Moderator Deepak Narula, managing partner at Metacapital Management, presented data on FNMA and Gold 30-year discount prepayments in four different years: 1987, 1993, 1998, and 2003. The data showed that FNMA and Gold collateral exhibited similar prepayment behavior in the three previous years while dramatically rising in 2003. He asked panelists why 2003 originated discounts are prepaying so much faster compared to historical experience and named several possible explanations: housing turnover, home price appreciation, level of rates, slope of curve, proliferation of new products and defaults. He also questioned whether these speeds will stay fast or revert to the historical norm.
In a presentation by Rahul Parulekar, a director at Citigroup Global Markets, he attributed fast Fannie and GNMA discount speeds to home price appreciation Historical data points support this hypothesis. In 1999, 1998 6s were roughly two to three CPR faster versus 1993 6.5s in 1994. He noted that the 1993 to 1994 sell-off occurred during a weakening housing market. Meanwhile, 15-year discounts were faster versus 30-year discounts in the 1993 to 1994 period, and on par with 30-year discounts in 1999 to 2000. Currently, 15-year discounts are paying slower than 30-year discounts.
Though some panelists were leaning toward the theory that the fast prepayments on 2003 collateral are caused by embedded seasoning, others disagreed. Some of the participants said that borrowers who did not have a longer tenure in mind should have refinanced into an ARM instead of a 30-year fixed, this is why seasoning might be less of a factor.
Panelists said that an interesting development in the market has to do with high LTV loans - which were previously prepaying slower compared to lower LTV loans because of factors such as delays in the appraisal process. In his presentation, Akiva Dickstein, a managing director at Merrill Lynch, said that lately the reverse has been true. High LTV pools have been prepaying faster versus low LTV ones, suggesting a refinancing component. Participants said that it is possible that borrowers who are more strapped for cash have a higher propensity to do a cash out or move into a hybrid ARM or an IO loan, thus increasing speeds on the sector.
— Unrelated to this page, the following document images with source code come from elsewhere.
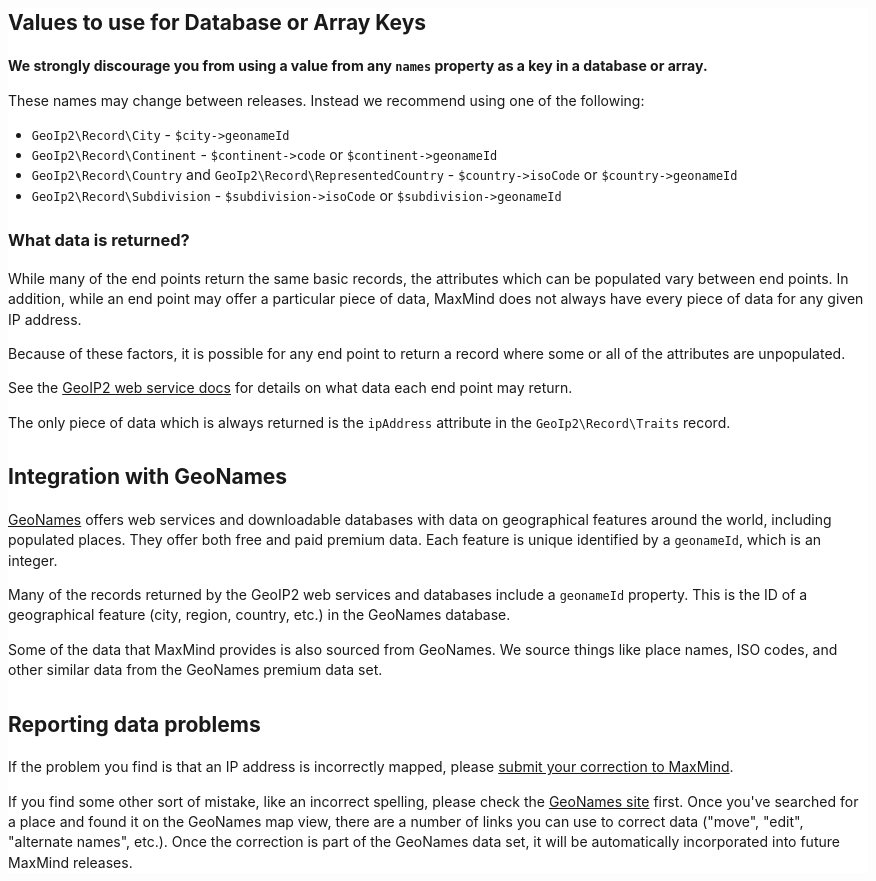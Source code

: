 ## Values to use for Database or Array Keys ##

**We strongly discourage you from using a value from any `names` property as
a key in a database or array.**

These names may change between releases. Instead we recommend using one of the
following:

* `GeoIp2\Record\City` - `$city->geonameId`
* `GeoIp2\Record\Continent` - `$continent->code` or `$continent->geonameId`
* `GeoIp2\Record\Country` and `GeoIp2\Record\RepresentedCountry` -
  `$country->isoCode` or `$country->geonameId`
* `GeoIp2\Record\Subdivision` - `$subdivision->isoCode` or `$subdivision->geonameId`

### What data is returned? ###

While many of the end points return the same basic records, the attributes
which can be populated vary between end points. In addition, while an end
point may offer a particular piece of data, MaxMind does not always have every
piece of data for any given IP address.

Because of these factors, it is possible for any end point to return a record
where some or all of the attributes are unpopulated.

See the
[GeoIP2 web service docs](https://dev.maxmind.com/geoip/docs/web-services?lang=en)
for details on what data each end point may return.

The only piece of data which is always returned is the `ipAddress`
attribute in the `GeoIp2\Record\Traits` record.

## Integration with GeoNames ##

[GeoNames](https://www.geonames.org/) offers web services and downloadable
databases with data on geographical features around the world, including
populated places. They offer both free and paid premium data. Each
feature is unique identified by a `geonameId`, which is an integer.

Many of the records returned by the GeoIP2 web services and databases
include a `geonameId` property. This is the ID of a geographical feature
(city, region, country, etc.) in the GeoNames database.

Some of the data that MaxMind provides is also sourced from GeoNames. We
source things like place names, ISO codes, and other similar data from
the GeoNames premium data set.

## Reporting data problems ##

If the problem you find is that an IP address is incorrectly mapped,
please
[submit your correction to MaxMind](https://www.maxmind.com/en/correction).

If you find some other sort of mistake, like an incorrect spelling,
please check the [GeoNames site](https://www.geonames.org/) first. Once
you've searched for a place and found it on the GeoNames map view, there
are a number of links you can use to correct data ("move", "edit",
"alternate names", etc.). Once the correction is part of the GeoNames
data set, it will be automatically incorporated into future MaxMind
releases.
In terms of GNMA speeds being faster than their conventional counterparts, panelists noted the increase in defaults in the sector are driving the accelerated speeds. However, others said that since GNMA market share has diminished so much, especially in light of subprime lenders targeting traditional GNMA borrowers, delinquencies might just appear to be higher because of the smaller number of borrowers, and it is not necessarily because the borrowers are defaulting more frequently.
Traditionally GNMA borrowers, since they have lower down payments, take longer to accumulate equity. This effect has been minimized by home price appreciation. Other panelists, in comparing GNMA prepayments with high LTV conventionals, noted that GNMAs would probably be easier to refinance than off-the-run conventionals.
There was also a lot of discussion on why 2003 vintage discount 15-year prepayments are slower than corresponding 30-year prepayments. Analysts said that 15-year borrowers typically are not trying to lower their monthly payments, unlike those with 30-year mortgages who have a greater propensity to move into alternative products like hybrid ARMs.